By Kate HoltonLONDON (Reuters) - Pop star Madonna has challenged hikers who want to walk across her $16 million English country estate.
The case pits the rights of landowners to keep their domains private, against a large and determined band of English walkers who demand full access to the countryside.
A public inquiry, which opened on Wednesday into the dispute at the 1,200 acre Ashcombe House estate which the singer owns with her British film director husband Guy Ritchie, is expected to last five days, with a verdict due in the Summer.
The couple are appealing against a government Countryside Agency decision which defined 100 acres of their land in Dorset, southwest England, as open country and therefore open to the public.

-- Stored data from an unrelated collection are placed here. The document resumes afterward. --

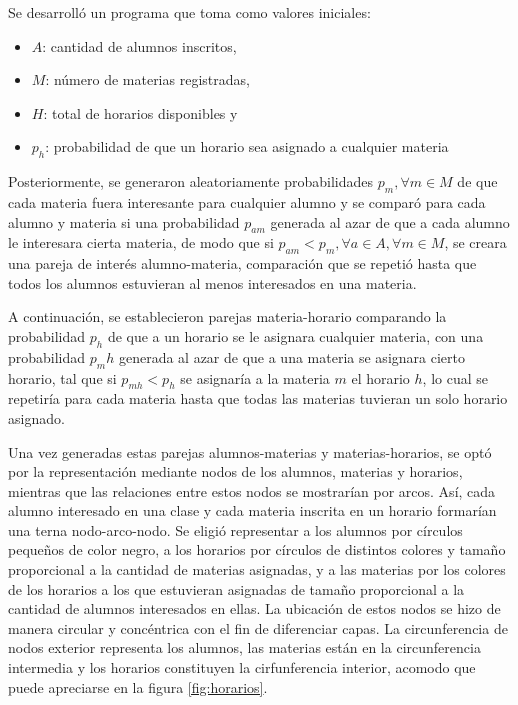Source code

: \documentclass{article}
\begin{document}
  Se desarrolló un programa que toma como valores iniciales:

  \begin{itemize}
    \item $A$: cantidad de alumnos inscritos,
    \item $M$: número de materias registradas,
    \item $H$: total de horarios disponibles y
    \item $p_h$: probabilidad de que un horario sea asignado a cualquier materia
  \end{itemize}

  Posteriormente, se generaron aleatoriamente probabilidades $p_m, \forall m \in M$ de que cada materia fuera interesante para cualquier alumno y se comparó para cada alumno y materia si una probabilidad $p_{am}$ generada al azar de que a cada alumno le interesara cierta materia, de modo que si $p_{am} < p_m, \forall a \in A, \forall m \in M$, se creara una pareja de interés alumno-materia, comparación que se repetió hasta que todos los alumnos estuvieran al menos interesados en una materia.

  A continuación, se establecieron parejas materia-horario comparando la probabilidad $p_h$ de que a un horario se le asignara cualquier materia,  con una probabilidad $p_mh$ generada al azar de que a una materia se asignara cierto horario, tal que si $p_{mh} < p_h$ se asignaría a la materia $m$ el horario $h$, lo cual se repetiría para cada materia hasta que todas las materias tuvieran un solo horario asignado.

  Una vez generadas estas parejas alumnos-materias y materias-horarios, se optó por la representación mediante nodos de los alumnos, materias y horarios, mientras que las relaciones entre estos nodos se mostrarían por arcos. Así, cada alumno interesado en una clase y cada materia inscrita en un horario formarían una terna nodo-arco-nodo. Se eligió representar a los alumnos por círculos pequeños de color negro, a los horarios por círculos de distintos colores y tamaño proporcional a la cantidad de materias asignadas, y a las materias por los colores de los horarios a los que estuvieran asignadas de tamaño proporcional a la cantidad de alumnos interesados en ellas. La ubicación de estos nodos se hizo de manera circular y concéntrica con el fin de diferenciar capas. La circunferencia de nodos exterior representa los alumnos, las materias están en la circunferencia intermedia y los horarios constituyen la cirfunferencia interior, acomodo que puede apreciarse en la figura \ref{fig:horarios}.
\end{document}
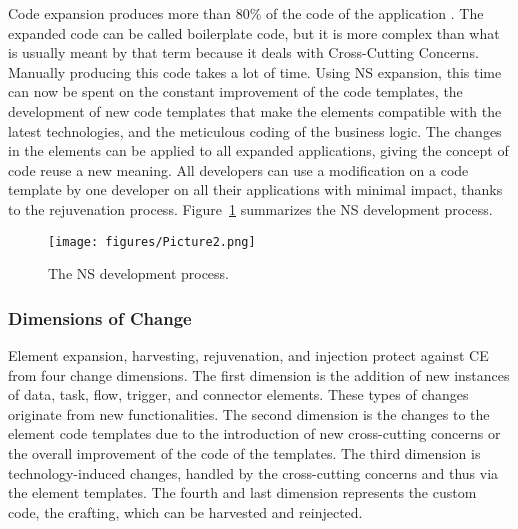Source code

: Code expansion produces more than 80\% of the code of the application
\parencite{kandaswamy_systematic_2024}. The expanded code can be called boilerplate code,
but it is more complex than what is usually meant by that term because it deals with
Cross-Cutting Concerns. Manually producing this code takes a lot of time. Using NS
expansion, this time can now be spent on the constant improvement of the code templates,
the development of new code templates that make the elements compatible with the latest
technologies, and the meticulous coding of the business logic. The changes in the elements
can be applied to all expanded applications, giving the concept of code reuse a new
meaning. All developers can use a modification on a code template by one developer on all
their applications with minimal impact, thanks to the rejuvenation process.
Figure~\ref{fig_2} summarizes the NS development process.
\begin{figure}[htbp]
\centering
\centerline{\texttt{[image: figures/Picture2.png]}}
\caption{The NS development process.}
\label{fig_2}
\end{figure}
%
%
\subsubsection{Dimensions of Change}\label{Dimensions of Change} Element expansion,
harvesting, rejuvenation, and injection protect against CE from four change dimensions. The
first dimension is the addition of new instances of data, task, flow, trigger, and
connector elements. These types of changes originate from new functionalities. The second
dimension is the changes to the element code templates due to the introduction of new
cross-cutting concerns or the overall improvement of the code of the templates. The third
dimension is technology-induced changes, handled by the cross-cutting concerns and thus
via the element templates. The fourth and last dimension represents the custom code, the
crafting, which can be harvested and reinjected.

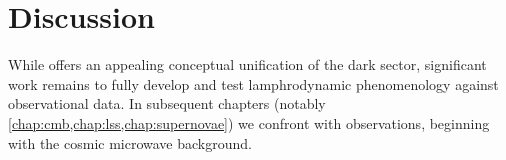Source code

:\section{Discussion}

While \rsvpabbr{} offers an appealing conceptual unification of the dark
sector, significant work remains to fully develop and test lamphrodynamic
phenomenology against observational data. In subsequent chapters (notably
\cref{chap:cmb,chap:lss,chap:supernovae}) we confront \rsvpabbr{} with
observations, beginning with the cosmic microwave background.

\clearpage

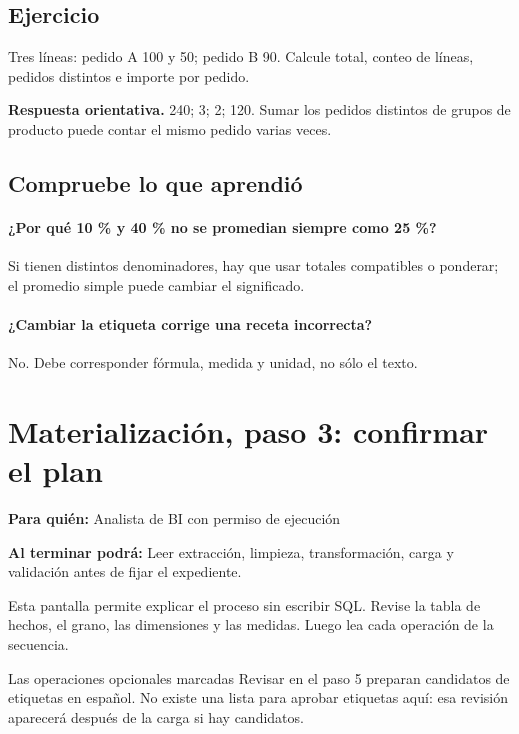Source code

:\subsection{Ejercicio}
Tres líneas: pedido A 100 y 50; pedido B 90. Calcule total, conteo de líneas, pedidos distintos e importe por pedido.

\textbf{Respuesta orientativa.} 240; 3; 2; 120. Sumar los pedidos distintos de grupos de producto puede contar el mismo pedido varias veces.

\subsection{Compruebe lo que aprendió}
\paragraph{¿Por qué 10 \% y 40 \% no se promedian siempre como 25 \%?} Si tienen distintos denominadores, hay que usar totales compatibles o ponderar; el promedio simple puede cambiar el significado.

\paragraph{¿Cambiar la etiqueta corrige una receta incorrecta?} No. Debe corresponder fórmula, medida y unidad, no sólo el texto.


\section{Materialización, paso 3: confirmar el plan}
\label{unidad:ETL03}
\textbf{Para quién:} Analista de BI con permiso de ejecución\par
\textbf{Al terminar podrá:} Leer extracción, limpieza, transformación, carga y validación antes de fijar el expediente.

Esta pantalla permite explicar el proceso sin escribir SQL. Revise la tabla de hechos, el grano, las dimensiones y las medidas. Luego lea cada operación de la secuencia.

Las operaciones opcionales marcadas Revisar en el paso 5 preparan candidatos de etiquetas en español. No existe una lista para aprobar etiquetas aquí: esa revisión aparecerá después de la carga si hay candidatos.

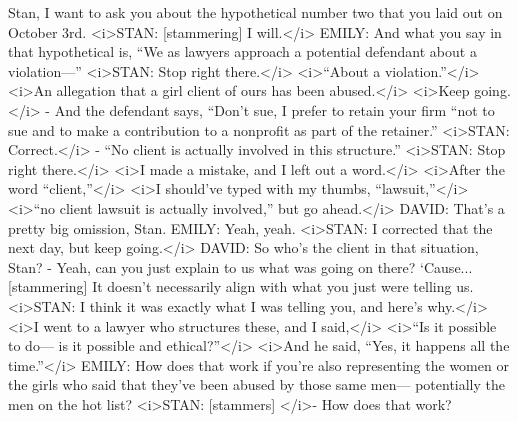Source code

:\begin{itemize}
\begin{itemize}
    Stan, I want to ask you about the hypothetical number two that you
    laid out on October 3rd. \textless{}i\textgreater{}STAN:
    {[}stammering{]} I will.\textless{}/i\textgreater{} EMILY: And what
    you say in that hypothetical is, ``We as lawyers approach a
    potential defendant about a violation---''
    \textless{}i\textgreater{}STAN: Stop right
    there.\textless{}/i\textgreater{} \textless{}i\textgreater{}``About
    a violation.''\textless{}/i\textgreater{}
    \textless{}i\textgreater{}An allegation that a girl client of ours
    has been abused.\textless{}/i\textgreater{}
    \textless{}i\textgreater{}Keep going.\textless{}/i\textgreater{} -
    And the defendant says, ``Don't sue, I prefer to retain your firm
    ``not to sue and to make a contribution to a nonprofit as part of
    the retainer.'' \textless{}i\textgreater{}STAN:
    Correct.\textless{}/i\textgreater{} - ``No client is actually
    involved in this structure.'' \textless{}i\textgreater{}STAN: Stop
    right there.\textless{}/i\textgreater{} \textless{}i\textgreater{}I
    made a mistake, and I left out a word.\textless{}/i\textgreater{}
    \textless{}i\textgreater{}After the word
    ``client,''\textless{}/i\textgreater{} \textless{}i\textgreater{}I
    should've typed with my thumbs,
    ``lawsuit,''\textless{}/i\textgreater{}
    \textless{}i\textgreater{}``no client lawsuit is actually
    involved,'' but go ahead.\textless{}/i\textgreater{} DAVID: That's a
    pretty big omission, Stan. EMILY: Yeah, yeah.
    \textless{}i\textgreater{}STAN: I corrected that the next day, but
    keep going.\textless{}/i\textgreater{} DAVID: So who's the client in
    that situation, Stan? - Yeah, can you just explain to us what was
    going on there? `Cause... {[}stammering{]} It doesn't necessarily
    align with what you just were telling us.
    \textless{}i\textgreater{}STAN: I think it was exactly what I was
    telling you, and here's why.\textless{}/i\textgreater{}
    \textless{}i\textgreater{}I went to a lawyer who structures these,
    and I said,\textless{}/i\textgreater{}
    \textless{}i\textgreater{}``Is it possible to do--- is it possible
    and ethical?''\textless{}/i\textgreater{}
    \textless{}i\textgreater{}And he said, ``Yes, it happens all the
    time.''\textless{}/i\textgreater{} EMILY: How does that work if
    you're also representing the women or the girls who said that
    they've been abused by those same men--- potentially the men on the
    hot list? \textless{}i\textgreater{}STAN: {[}stammers{]}
    \textless{}/i\textgreater{}- How does that work?

\end{itemize}
\end{itemize}
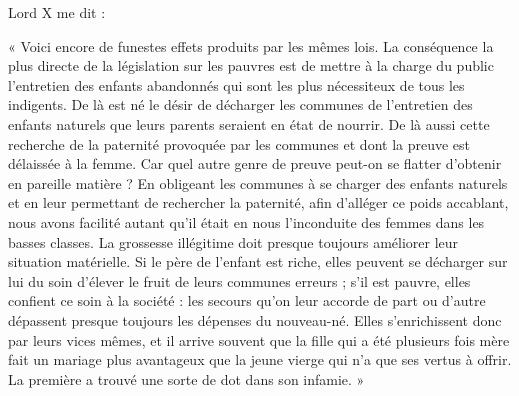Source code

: \documentclass[french,twoside]{book} %
\newenvironment{quoteblock}%
  {\begin{quoting}}
  {\end{quoting}}
\newenvironment{quotebar}{%
    \def\FrameCommand{{\color{rubric!10!}\vrule width 0.5em} \hspace{0.9em}}%
    \def\OuterFrameSep{\itemsep} %
    \MakeFramed {\advance\hsize-\width \FrameRestore}
  }%
  {%
    \endMakeFramed
  }
\renewenvironment{quoteblock}%
  {%
    \savenotes
    \setstretch{0.9}
    \begin{quotebar}
  }
  {%
    \end{quotebar}
    \spewnotes
  }
\begin{document}
\noindent Lord X me dit :\par

\begin{quoteblock}
\noindent « Voici encore de funestes effets produits par les mêmes lois. La conséquence la plus directe de la législation sur les pauvres est de mettre à la charge du public l’entretien des enfants abandonnés qui sont les plus nécessiteux de tous les indigents. De là est né le désir de décharger les communes de l’entretien des enfants naturels que leurs parents seraient en état de nourrir. De là aussi cette recherche de la paternité provoquée par les communes et dont la preuve est délaissée à la femme. Car quel autre genre de preuve peut-on se flatter d’obtenir en pareille matière ? En obligeant les communes à se charger des enfants naturels et en leur permettant de rechercher la paternité, afin d’alléger ce poids accablant, nous avons facilité autant qu’il était en nous l’inconduite des femmes dans les basses classes. La grossesse illégitime doit presque toujours améliorer leur situation matérielle. Si le père de l’enfant est riche, elles peuvent se décharger sur lui du soin d’élever le fruit de leurs communes erreurs ; s’il est pauvre, elles confient ce soin à la société : les secours qu’on leur accorde de part ou d’autre dépassent presque toujours les dépenses du nouveau-né. Elles s’enrichissent donc par leurs vices mêmes, et il arrive souvent que la fille qui a été plusieurs fois mère fait un mariage plus avantageux que la jeune vierge qui n’a que ses vertus à offrir. La première a trouvé une sorte de dot dans son infamie. »
\end{quoteblock}
\end{document}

Madonna and Ritchie claim the land should be reclassified as "semi-improved" grassland because it is used for shooting game. This would define it as agricultural land and exclude it from public access.
British media have also quoted the couple as insisting their right to privacy must be considered, as they seek to deter celebrity watchers and paparazzi from wandering on their land.
The hikers sense a win. "We are confident that we are right and the land should stay on the map," Andy Wistow, a senior Countryside Officer, told Reuters.
The dispute is the latest to hit the couple since they bought the house. They have already complained about low-flying aircraft and were ordered to remove new high security gates after failing to apply for planning permission.
Madonna's fight is one of several currently being fought between landowners and hikers -- "ramblers" as they are known in Britain.
The Ramblers Association describes gaining access to open country as a benefit to the whole nation and one Times newspaper editorial advised Madonna and Ritchie that they should not be feared.
"Ramblers are unworldly types who will -- unthinkable as it seems -- probably never have heard of her, being far more concerned with their maps in little waterproof covers, their flasks of sweet tea and cling-filmed picnics of cheese sandwiches and fruit cake," it said.
Madonna has not always enjoyed the backing of the English press since she married Ritchie, with a columnist for the tabloid Daily Mail offering a particularly trenchant opinion following reports she was considering moving back to the United States.
"Good riddance," he wrote. "Madonna the Brit was a classic case of the rich, crass, clueless American playing at English tradition."